Friday, July 27, 2012


Everything In The World
Qu Wanting
Two female singers currently stand out on the airwaves: Hung Pei-yu singing Dian Qi Jiao Jian Ai (Tiptoe Love) and the other is Qu Wanting on Wo De Ge Sheng Li (You Exist In My Song). There is a rawness to their husky voices that equates with emotional honesty and I have been looking forward to their albums. No word, however, on when Taiwanese Hung is putting out a disc.
China-born Qu is the first one to release a record and she takes an unusual approach. Now based in Vancouver, her debut album comprises nine English tracks and six Mandarin numbers (not counting the demo version of You Exist In My Song).

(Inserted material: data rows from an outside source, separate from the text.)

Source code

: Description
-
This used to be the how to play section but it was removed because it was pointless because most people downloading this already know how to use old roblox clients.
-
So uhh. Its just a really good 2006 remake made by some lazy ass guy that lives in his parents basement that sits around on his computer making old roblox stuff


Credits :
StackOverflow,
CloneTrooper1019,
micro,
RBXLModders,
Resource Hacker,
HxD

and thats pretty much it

She had signed on with Canada’s indie label Nettwerk Music which includes Sarah McLachlan on its roster of artists.
While her phrasing may sometimes sound a little stilted on the English material, the singer-songwriter always manages to be compelling. Even when the lyrics feel too prosaic – “When you kissed me on the street, I kissed you back/You held me in your arms, I held you in mine”, on Drenched – she pulls it off with the swoonsome swirling music.
Still, she seems to sound more assured and at ease in the Mandarin numbers. On You Exist In My Song, she pulls you into her reminiscences of a past lover with conversational stanzas and a plaintive refrain: “You exist, in the deepest recesses of my mind/In my dreams, in my heart, in my song”.
And she makes you feel that he is everything in the world to her.